# Problem to solve:
The lines from the top of the material below through the line containing "## Properties" are to be printed exactly, with pictures omitted.
--- Given entries Enclosed Below ---
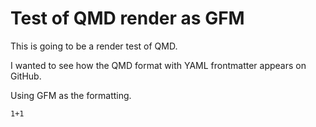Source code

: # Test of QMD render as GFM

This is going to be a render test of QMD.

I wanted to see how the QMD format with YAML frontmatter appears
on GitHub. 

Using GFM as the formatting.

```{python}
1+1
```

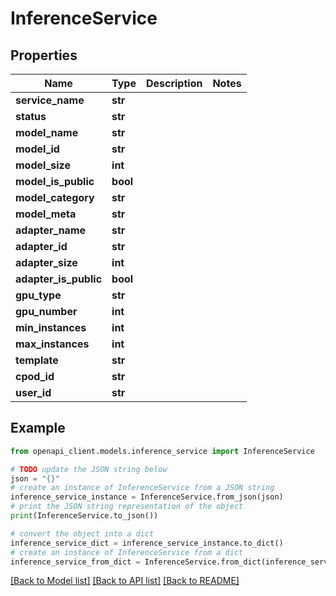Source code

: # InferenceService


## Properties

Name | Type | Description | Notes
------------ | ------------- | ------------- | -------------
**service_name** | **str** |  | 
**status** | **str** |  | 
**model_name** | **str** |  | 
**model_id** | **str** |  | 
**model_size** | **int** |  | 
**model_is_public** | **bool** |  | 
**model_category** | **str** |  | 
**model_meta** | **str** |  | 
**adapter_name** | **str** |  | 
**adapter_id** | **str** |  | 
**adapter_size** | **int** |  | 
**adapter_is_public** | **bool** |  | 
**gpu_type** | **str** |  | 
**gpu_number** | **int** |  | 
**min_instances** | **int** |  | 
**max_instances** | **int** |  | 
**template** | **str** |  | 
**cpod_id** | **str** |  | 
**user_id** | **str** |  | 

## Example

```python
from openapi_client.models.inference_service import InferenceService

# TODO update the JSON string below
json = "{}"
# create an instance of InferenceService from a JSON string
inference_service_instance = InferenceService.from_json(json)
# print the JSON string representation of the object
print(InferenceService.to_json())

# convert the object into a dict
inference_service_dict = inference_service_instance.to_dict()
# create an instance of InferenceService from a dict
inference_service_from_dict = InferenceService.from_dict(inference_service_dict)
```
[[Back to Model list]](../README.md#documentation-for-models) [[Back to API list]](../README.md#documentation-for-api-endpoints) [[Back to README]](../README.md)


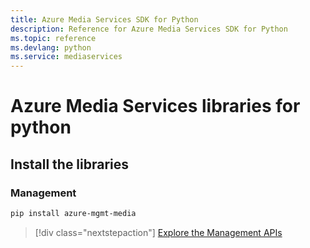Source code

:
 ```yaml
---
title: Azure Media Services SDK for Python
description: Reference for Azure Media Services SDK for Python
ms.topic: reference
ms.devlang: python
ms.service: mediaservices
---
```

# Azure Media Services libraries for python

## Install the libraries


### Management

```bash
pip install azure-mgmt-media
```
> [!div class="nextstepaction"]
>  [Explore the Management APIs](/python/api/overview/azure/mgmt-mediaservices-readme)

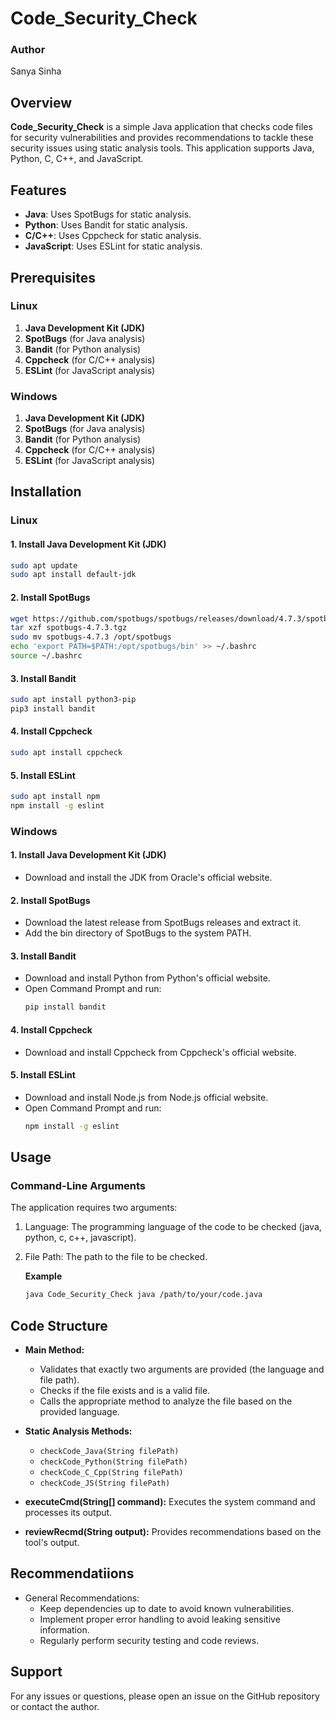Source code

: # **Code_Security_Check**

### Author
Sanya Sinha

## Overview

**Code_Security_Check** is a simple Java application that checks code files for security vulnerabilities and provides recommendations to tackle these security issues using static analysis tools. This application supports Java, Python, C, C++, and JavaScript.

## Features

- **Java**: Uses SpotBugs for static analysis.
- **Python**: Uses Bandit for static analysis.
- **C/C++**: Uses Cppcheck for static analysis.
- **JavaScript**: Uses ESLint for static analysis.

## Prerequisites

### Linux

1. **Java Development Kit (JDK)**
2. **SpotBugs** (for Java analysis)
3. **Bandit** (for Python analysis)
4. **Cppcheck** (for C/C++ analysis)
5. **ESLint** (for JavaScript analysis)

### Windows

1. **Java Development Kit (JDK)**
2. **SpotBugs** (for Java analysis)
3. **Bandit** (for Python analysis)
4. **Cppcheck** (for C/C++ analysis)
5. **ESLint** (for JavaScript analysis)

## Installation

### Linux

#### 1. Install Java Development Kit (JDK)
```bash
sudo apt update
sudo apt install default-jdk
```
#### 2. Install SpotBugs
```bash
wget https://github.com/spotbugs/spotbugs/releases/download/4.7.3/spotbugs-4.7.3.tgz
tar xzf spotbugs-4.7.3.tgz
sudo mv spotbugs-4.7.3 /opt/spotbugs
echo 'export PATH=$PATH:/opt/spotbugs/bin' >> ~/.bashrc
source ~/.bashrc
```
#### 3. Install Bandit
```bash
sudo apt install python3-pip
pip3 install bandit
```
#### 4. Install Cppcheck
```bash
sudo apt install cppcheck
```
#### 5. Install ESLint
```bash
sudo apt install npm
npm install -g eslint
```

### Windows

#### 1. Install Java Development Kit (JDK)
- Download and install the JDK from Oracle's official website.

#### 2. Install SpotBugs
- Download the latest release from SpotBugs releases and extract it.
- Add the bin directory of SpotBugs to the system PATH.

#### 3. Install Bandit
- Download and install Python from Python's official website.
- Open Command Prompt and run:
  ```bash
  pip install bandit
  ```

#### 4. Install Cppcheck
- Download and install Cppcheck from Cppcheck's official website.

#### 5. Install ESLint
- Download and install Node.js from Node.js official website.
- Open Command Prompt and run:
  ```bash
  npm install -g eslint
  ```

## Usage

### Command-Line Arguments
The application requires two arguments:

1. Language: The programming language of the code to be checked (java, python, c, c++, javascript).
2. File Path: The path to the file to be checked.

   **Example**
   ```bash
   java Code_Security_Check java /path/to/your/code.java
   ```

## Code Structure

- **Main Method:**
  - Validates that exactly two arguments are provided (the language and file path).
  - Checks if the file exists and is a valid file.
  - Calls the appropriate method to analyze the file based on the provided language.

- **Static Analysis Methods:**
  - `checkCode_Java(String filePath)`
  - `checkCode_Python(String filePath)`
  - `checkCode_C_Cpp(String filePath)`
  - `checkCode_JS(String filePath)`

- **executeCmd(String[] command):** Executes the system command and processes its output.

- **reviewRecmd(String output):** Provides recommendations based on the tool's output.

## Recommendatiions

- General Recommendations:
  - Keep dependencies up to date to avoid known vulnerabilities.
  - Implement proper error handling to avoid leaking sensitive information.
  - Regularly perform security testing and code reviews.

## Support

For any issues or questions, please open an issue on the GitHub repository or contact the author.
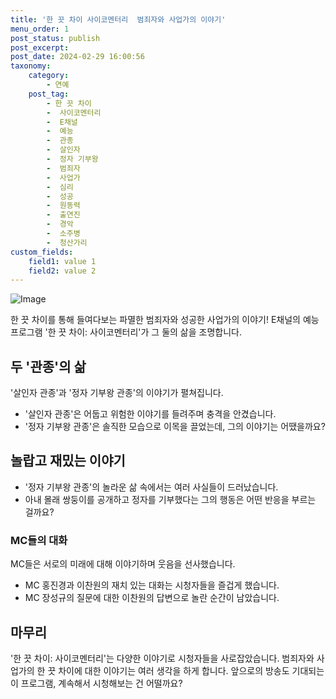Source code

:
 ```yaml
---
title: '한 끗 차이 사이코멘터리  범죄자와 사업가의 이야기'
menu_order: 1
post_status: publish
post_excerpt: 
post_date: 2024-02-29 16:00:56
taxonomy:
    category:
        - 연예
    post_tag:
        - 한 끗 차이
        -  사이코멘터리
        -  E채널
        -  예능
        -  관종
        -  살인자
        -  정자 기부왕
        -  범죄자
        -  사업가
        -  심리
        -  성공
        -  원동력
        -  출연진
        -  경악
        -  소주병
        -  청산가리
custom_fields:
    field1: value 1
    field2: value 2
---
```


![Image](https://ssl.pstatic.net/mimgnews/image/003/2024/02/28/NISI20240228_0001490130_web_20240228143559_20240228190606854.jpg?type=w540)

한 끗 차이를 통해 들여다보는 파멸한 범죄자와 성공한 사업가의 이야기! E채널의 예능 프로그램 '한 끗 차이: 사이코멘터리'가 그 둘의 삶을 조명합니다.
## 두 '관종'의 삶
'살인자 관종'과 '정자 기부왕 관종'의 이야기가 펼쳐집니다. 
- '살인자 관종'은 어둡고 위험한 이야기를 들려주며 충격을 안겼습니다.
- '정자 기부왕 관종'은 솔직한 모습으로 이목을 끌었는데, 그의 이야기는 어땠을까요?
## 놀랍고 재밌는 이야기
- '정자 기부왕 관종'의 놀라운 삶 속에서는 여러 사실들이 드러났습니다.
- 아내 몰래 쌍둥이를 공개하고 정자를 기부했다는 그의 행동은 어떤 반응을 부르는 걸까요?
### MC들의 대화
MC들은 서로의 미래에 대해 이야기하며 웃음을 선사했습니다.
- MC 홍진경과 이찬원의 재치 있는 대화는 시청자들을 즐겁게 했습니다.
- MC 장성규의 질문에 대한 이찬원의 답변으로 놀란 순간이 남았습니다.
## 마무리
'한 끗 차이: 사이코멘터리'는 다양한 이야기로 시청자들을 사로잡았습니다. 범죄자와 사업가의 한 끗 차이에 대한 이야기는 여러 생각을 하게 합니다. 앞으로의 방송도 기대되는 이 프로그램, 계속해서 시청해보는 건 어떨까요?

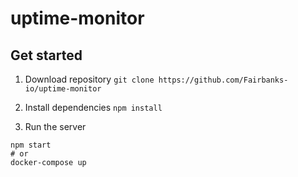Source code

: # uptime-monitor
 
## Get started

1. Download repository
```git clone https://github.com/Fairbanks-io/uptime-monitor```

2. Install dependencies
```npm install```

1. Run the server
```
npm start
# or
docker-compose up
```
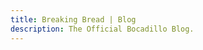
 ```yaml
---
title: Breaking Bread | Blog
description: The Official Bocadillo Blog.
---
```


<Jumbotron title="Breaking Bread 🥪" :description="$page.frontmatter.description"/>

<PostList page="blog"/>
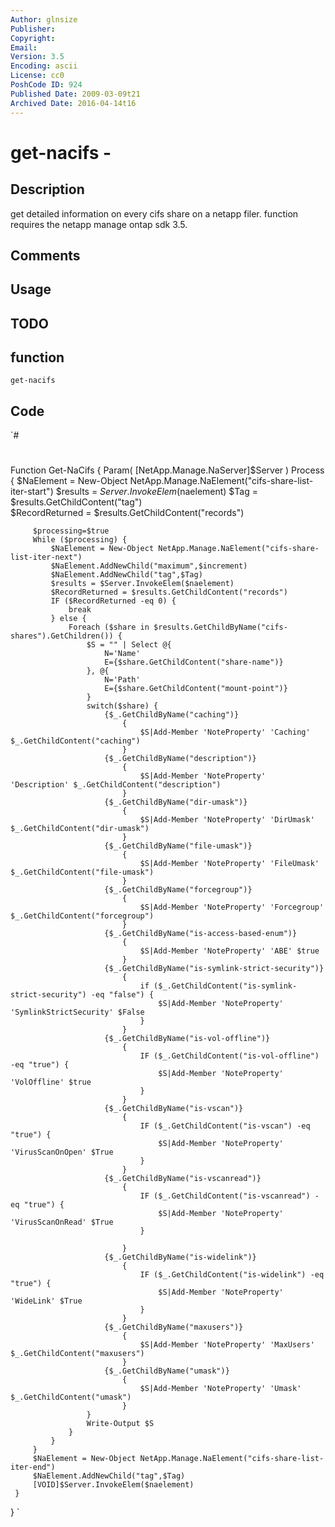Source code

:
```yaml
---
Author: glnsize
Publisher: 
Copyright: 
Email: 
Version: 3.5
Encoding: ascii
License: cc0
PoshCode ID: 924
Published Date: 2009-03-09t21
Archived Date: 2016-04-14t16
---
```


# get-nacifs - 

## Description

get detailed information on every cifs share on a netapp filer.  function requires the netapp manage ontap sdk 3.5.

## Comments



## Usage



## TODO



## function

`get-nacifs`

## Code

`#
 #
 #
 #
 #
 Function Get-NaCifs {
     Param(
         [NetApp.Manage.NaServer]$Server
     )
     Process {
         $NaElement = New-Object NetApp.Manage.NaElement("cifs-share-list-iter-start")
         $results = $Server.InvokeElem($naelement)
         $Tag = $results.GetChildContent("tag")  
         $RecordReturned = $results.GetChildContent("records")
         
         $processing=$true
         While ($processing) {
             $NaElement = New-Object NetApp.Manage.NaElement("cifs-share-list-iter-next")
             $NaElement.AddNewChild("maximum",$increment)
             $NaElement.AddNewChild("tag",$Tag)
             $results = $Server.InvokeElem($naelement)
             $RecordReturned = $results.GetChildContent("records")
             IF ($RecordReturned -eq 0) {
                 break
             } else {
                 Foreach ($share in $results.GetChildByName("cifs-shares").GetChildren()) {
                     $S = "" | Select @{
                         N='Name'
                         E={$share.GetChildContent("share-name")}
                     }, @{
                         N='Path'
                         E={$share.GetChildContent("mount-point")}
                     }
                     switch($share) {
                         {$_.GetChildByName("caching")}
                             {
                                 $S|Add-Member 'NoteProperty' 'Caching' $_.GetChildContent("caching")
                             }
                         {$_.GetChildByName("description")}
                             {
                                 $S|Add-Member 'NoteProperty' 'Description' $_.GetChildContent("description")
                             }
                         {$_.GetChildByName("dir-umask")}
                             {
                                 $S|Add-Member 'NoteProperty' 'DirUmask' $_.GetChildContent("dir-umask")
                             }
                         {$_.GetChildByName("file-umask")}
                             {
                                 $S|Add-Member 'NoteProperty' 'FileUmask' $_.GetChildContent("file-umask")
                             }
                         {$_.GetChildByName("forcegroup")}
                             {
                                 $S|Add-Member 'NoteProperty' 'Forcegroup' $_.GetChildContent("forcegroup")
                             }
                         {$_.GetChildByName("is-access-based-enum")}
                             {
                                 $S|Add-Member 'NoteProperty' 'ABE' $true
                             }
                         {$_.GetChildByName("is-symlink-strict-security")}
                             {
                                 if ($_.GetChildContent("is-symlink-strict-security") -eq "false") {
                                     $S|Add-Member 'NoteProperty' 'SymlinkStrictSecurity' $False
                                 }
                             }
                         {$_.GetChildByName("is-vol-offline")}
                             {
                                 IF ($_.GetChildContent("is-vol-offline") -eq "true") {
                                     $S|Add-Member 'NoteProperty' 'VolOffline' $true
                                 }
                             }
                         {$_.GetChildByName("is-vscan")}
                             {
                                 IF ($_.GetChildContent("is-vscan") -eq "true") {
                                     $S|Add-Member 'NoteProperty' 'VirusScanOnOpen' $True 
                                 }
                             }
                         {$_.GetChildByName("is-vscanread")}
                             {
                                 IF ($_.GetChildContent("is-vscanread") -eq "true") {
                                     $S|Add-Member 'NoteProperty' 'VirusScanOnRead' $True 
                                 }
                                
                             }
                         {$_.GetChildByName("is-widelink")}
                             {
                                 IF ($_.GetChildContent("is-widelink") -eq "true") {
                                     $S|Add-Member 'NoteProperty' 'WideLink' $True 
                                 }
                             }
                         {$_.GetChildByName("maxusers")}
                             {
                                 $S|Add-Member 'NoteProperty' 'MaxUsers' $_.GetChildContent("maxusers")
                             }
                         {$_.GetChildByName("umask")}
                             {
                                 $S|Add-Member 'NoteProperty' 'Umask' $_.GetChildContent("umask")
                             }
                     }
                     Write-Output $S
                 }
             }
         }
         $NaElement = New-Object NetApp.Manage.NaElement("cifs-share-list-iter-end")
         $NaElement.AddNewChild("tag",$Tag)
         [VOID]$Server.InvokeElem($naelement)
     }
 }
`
--- End of Enclosed Given entries ---
# Answer below:
Source code

: # Test of QMD render as GFM

This is going to be a render test of QMD.

I wanted to see how the QMD format with YAML frontmatter appears
on GitHub. 

Using GFM as the formatting.

```{python}
1+1
```

Source code

: # InferenceService


## Properties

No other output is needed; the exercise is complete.